Up to and including the line with "the Classifier [10", please reproduce the lines below exactly, beginning with the first.

=== SUPPLIED ENTRIES ===

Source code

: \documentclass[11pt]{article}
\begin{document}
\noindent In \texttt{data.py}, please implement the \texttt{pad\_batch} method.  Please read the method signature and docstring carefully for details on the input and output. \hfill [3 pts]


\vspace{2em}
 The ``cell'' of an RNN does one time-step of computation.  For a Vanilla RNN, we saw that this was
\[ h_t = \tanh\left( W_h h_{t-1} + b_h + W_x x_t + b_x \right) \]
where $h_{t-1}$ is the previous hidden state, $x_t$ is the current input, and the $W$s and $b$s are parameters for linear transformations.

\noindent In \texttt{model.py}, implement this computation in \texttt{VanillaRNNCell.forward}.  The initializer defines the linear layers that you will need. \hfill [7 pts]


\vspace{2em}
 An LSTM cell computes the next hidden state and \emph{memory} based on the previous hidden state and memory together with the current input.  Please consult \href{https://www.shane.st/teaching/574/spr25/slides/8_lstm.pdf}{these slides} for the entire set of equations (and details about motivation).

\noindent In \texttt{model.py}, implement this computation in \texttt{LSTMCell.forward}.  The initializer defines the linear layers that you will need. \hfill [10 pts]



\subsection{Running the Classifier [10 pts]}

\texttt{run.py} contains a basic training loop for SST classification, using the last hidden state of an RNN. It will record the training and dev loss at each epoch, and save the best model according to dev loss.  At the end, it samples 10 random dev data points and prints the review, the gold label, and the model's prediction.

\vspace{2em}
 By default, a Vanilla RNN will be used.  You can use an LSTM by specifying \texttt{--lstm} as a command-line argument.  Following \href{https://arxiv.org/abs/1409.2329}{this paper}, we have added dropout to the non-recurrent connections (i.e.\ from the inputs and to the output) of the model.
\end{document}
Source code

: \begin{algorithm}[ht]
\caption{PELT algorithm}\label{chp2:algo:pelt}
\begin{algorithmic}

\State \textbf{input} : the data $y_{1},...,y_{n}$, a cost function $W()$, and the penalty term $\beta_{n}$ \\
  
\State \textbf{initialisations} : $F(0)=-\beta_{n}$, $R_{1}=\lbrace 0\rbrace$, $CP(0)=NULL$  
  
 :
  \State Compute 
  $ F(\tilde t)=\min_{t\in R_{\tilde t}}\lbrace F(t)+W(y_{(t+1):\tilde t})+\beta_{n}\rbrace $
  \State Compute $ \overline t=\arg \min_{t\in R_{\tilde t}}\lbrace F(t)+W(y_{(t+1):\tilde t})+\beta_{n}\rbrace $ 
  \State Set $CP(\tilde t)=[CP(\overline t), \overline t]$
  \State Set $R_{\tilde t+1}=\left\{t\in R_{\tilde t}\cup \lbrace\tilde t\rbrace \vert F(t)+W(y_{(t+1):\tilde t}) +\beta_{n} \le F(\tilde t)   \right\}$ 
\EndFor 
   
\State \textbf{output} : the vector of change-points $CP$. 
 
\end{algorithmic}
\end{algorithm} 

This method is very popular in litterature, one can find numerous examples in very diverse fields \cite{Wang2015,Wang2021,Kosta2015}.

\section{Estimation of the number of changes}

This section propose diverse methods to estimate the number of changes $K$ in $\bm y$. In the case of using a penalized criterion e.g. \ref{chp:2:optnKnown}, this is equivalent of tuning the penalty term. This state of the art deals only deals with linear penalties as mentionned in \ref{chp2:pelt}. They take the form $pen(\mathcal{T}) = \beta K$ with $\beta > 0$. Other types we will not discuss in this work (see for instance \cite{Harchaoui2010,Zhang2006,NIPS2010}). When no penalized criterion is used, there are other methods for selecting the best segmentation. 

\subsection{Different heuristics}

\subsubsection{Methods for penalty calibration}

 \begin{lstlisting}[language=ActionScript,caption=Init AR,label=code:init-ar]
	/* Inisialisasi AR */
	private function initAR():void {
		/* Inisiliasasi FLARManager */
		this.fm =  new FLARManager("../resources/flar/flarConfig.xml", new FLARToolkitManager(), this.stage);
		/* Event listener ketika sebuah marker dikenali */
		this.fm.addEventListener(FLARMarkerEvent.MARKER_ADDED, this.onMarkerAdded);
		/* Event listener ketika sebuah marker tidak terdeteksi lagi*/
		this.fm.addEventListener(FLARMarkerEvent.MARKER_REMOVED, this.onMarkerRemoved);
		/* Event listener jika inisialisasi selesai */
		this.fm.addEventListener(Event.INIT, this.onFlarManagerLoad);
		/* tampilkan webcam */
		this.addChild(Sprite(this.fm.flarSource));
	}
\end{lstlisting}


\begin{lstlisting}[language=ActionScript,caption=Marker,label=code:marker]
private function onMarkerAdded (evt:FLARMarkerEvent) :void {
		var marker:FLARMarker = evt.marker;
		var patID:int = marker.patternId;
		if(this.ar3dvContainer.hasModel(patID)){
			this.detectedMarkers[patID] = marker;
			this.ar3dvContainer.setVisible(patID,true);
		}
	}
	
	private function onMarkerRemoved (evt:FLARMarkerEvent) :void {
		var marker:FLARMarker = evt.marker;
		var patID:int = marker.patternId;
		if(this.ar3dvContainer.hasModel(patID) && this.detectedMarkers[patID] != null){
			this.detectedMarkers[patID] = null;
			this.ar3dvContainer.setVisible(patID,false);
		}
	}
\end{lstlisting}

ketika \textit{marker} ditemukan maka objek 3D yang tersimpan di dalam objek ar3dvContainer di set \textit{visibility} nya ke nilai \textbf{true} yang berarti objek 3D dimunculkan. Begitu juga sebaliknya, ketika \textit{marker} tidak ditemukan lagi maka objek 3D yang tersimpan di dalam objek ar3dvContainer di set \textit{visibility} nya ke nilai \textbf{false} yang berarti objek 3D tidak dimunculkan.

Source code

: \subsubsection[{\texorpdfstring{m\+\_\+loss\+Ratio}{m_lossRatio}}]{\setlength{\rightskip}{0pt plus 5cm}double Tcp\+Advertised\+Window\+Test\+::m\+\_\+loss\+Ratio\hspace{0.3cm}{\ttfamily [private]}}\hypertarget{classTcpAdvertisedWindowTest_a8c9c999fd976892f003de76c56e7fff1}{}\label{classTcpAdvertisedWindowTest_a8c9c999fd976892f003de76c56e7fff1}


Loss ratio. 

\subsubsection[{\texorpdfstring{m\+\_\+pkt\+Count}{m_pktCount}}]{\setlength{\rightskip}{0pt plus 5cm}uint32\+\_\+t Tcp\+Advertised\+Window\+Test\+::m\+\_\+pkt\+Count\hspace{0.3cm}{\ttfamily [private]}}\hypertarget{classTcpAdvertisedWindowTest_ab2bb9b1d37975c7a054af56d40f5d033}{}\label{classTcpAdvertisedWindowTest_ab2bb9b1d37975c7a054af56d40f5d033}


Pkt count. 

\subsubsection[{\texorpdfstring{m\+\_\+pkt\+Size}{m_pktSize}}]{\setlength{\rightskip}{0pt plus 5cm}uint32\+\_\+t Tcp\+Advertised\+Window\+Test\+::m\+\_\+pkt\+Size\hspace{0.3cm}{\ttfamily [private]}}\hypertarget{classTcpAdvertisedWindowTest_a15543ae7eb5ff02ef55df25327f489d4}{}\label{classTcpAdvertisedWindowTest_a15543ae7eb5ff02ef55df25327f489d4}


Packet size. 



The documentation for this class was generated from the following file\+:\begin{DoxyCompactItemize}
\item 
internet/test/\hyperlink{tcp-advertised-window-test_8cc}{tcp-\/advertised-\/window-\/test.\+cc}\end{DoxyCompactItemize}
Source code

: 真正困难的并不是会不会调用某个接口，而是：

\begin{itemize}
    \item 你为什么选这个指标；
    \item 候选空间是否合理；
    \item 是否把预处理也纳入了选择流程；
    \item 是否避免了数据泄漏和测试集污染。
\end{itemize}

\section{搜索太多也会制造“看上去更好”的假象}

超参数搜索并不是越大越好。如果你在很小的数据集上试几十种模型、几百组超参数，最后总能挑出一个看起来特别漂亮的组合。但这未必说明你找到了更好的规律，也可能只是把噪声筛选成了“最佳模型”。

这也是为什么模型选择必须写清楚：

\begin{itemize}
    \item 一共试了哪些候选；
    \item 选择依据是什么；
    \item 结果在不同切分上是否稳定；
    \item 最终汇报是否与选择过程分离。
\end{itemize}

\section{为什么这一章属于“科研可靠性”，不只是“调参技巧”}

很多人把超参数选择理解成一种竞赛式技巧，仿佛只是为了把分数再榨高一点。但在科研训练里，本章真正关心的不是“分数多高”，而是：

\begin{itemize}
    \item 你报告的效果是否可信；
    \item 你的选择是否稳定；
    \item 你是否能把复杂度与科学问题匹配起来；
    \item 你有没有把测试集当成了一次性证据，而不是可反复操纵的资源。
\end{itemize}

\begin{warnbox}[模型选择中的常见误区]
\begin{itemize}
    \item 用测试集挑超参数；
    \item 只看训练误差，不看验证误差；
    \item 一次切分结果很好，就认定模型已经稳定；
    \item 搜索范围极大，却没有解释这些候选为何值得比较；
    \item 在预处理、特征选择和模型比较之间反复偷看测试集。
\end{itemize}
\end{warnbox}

===

- _YOUR RESPONSE_:
Source code

: \documentclass[11pt]{article}
\begin{document}
\noindent In \texttt{data.py}, please implement the \texttt{pad\_batch} method.  Please read the method signature and docstring carefully for details on the input and output. \hfill [3 pts]


\vspace{2em}
 The ``cell'' of an RNN does one time-step of computation.  For a Vanilla RNN, we saw that this was
\[ h_t = \tanh\left( W_h h_{t-1} + b_h + W_x x_t + b_x \right) \]
where $h_{t-1}$ is the previous hidden state, $x_t$ is the current input, and the $W$s and $b$s are parameters for linear transformations.

\noindent In \texttt{model.py}, implement this computation in \texttt{VanillaRNNCell.forward}.  The initializer defines the linear layers that you will need. \hfill [7 pts]


\vspace{2em}
 An LSTM cell computes the next hidden state and \emph{memory} based on the previous hidden state and memory together with the current input.  Please consult \href{https://www.shane.st/teaching/574/spr25/slides/8_lstm.pdf}{these slides} for the entire set of equations (and details about motivation).

\noindent In \texttt{model.py}, implement this computation in \texttt{LSTMCell.forward}.  The initializer defines the linear layers that you will need. \hfill [10 pts]



\subsection{Running the Classifier [10 pts]}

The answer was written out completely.